Ей показалось, что тени стали подниматься, что темнота внутри звезды прояснилась, и она снова могла видеть сквозь пустоту знакомые подземные коридоры, которые некоторое время были ее домом. Она покрепче сжала звезду и напрягла зрение.
Да, фигуры…
Теперь она различала их более чем отчетливо.
Чудовищные. Таинственные. Искаженные. Головы словно топоры, руки словно мечи. Огромные холодные глаза сверкали как зеркала из темного стекла, отражавшие сразу тысячи злобных непоколебимых образов. Блестящие клювы щелкали и тыкались в ее сторону сквозь пустое место звезды. Нилли Аруилана слышала резкий свистящий звук их смеха. Даже сама звезда, простое сплетение из трав, теперь покрылась жесткой черной щетиной. Ее центр превратился в темный волосатый рот, который переливался и раскрывался словно влажная скользкая дыра, издававшая мягкие, вкрадчивые сосательные звуки.
Что-то схватило ее, пытаясь затащить в сердце маленькой плетеной звезды.

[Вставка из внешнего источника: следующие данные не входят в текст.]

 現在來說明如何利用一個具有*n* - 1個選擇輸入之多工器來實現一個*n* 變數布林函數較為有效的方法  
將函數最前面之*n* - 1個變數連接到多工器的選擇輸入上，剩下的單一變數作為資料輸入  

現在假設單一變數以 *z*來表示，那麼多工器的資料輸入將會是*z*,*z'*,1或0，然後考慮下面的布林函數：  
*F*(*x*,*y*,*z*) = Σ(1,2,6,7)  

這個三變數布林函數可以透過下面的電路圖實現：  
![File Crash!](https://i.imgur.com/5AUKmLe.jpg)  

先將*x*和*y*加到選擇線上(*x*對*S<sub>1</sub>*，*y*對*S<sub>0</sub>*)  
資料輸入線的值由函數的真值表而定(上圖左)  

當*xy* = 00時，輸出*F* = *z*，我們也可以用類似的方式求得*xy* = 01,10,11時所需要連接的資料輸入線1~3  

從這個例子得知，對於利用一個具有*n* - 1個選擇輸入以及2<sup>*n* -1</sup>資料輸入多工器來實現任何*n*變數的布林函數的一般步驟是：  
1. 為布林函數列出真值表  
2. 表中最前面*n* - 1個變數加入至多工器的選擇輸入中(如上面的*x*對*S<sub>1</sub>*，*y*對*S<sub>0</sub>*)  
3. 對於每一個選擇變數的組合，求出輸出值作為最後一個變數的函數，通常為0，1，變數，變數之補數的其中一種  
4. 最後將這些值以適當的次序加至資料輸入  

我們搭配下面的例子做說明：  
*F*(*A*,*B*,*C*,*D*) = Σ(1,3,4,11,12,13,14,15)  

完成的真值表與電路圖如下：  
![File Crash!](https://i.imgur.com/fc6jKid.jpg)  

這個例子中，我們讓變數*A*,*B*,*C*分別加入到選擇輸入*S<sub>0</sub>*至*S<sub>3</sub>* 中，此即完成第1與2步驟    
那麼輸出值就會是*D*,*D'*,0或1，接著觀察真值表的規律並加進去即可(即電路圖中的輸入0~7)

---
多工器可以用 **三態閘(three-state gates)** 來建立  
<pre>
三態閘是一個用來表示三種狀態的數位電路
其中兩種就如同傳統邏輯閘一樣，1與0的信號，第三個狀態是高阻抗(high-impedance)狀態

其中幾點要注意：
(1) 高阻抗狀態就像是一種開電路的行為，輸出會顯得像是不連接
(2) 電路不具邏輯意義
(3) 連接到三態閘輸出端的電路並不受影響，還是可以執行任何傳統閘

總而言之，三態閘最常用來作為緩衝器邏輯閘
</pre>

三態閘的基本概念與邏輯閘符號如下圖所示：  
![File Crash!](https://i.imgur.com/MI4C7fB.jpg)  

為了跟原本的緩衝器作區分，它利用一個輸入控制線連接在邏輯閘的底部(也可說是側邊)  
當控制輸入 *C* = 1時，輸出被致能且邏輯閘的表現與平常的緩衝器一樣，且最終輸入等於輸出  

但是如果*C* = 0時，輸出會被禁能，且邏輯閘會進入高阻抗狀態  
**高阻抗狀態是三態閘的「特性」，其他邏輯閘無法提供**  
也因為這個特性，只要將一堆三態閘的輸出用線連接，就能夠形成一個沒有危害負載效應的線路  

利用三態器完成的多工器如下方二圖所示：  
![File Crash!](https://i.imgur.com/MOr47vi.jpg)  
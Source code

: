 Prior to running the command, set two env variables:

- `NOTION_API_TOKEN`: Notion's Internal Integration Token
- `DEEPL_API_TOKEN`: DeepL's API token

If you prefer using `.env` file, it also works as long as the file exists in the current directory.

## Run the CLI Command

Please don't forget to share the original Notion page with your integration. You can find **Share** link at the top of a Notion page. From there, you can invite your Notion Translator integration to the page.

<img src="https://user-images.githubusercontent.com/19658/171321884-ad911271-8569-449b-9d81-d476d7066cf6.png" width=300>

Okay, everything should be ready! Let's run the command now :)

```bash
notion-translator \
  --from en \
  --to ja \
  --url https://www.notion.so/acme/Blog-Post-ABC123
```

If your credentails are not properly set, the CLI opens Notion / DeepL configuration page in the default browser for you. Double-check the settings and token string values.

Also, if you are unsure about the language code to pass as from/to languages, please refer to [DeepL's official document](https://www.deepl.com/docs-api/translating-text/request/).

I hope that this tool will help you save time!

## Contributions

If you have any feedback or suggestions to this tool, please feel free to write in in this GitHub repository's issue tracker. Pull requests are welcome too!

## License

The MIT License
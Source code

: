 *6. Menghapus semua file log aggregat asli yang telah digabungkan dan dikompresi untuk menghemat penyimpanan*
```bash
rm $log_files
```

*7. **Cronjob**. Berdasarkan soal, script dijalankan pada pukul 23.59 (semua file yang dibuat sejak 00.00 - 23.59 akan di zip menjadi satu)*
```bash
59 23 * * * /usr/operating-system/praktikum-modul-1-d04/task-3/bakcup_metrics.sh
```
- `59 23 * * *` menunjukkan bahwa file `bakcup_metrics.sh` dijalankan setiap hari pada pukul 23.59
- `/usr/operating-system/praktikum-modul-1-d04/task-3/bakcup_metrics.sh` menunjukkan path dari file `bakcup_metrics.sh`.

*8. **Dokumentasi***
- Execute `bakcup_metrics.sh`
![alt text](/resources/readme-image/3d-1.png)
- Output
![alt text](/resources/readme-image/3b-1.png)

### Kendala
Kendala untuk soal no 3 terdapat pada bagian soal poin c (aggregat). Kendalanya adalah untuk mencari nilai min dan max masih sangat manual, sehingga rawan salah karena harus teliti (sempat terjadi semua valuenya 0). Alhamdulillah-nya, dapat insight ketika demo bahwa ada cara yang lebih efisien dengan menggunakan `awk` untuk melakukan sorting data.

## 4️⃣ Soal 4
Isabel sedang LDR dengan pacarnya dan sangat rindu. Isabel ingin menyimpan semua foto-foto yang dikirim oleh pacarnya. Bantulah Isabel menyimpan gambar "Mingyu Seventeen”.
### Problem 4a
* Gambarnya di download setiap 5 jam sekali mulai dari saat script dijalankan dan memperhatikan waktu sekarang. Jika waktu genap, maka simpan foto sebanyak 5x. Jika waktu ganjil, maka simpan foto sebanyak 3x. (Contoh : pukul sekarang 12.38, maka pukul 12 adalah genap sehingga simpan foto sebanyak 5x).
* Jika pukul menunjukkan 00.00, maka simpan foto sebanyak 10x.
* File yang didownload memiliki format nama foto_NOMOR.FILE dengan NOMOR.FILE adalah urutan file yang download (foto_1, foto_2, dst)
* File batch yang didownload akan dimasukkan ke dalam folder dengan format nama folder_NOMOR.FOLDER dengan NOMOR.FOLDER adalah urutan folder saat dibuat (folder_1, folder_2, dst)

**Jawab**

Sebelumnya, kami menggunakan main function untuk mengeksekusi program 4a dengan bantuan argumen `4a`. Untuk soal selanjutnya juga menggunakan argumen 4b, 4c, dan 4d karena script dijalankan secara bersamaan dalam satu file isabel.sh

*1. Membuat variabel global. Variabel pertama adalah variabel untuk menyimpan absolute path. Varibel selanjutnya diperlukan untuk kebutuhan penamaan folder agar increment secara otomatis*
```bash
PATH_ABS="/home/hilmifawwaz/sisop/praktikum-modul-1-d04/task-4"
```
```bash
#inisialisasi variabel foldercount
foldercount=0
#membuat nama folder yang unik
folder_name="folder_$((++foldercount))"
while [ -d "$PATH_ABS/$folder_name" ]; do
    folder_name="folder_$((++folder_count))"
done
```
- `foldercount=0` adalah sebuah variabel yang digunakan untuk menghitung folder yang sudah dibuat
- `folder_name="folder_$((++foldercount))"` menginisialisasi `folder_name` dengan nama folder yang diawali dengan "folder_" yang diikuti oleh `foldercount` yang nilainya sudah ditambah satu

Желание уступить было огромным. Да, вернуться в Гнездо, позволить восстановиться связи, посидеть у ног Гнезда-мыслителя, впитывая его мудрость. Предстать перед Королевой, чтобы испытать ее прикосновение. Разве не этого она хотела? Разве не к этому всегда стремилась? И Кандалимона. Самое сильное искушение. Они вернут ей Кандалимон. «Иди к нам, и Кандалимон снова будет с тобой». Так ли это? Как заманчиво это звучало, как легко было сдаться. Как здорово вернуться в Гнездо… как успокаивающе… как безопасно.
Нет, нет, как это могло быть?
Нилли Аруилана сопротивлялась всеми силами души.
Ее все еще затаскивало. Но постепенно, по мере ее продолжающегося сопротивления, силы начали ослабевали. Содрогнувшись, она отбросила звезду и пронаблюдала, как та закатилась в угол, к стене. Но даже оттуда она манила ее. «Иди к нам. Иди. Иди!».
Кошмарные образы не покидали ее. Клювы и когти, щетинистые рты, несметное число холодных мерцающих глаз. Они не покидали ее сознания, как она не пыталась отогнать их. Она считала, что уже выиграла это сражение несколько недель назад. Но нет, нет, объятия Королевы еще полностью не сняты.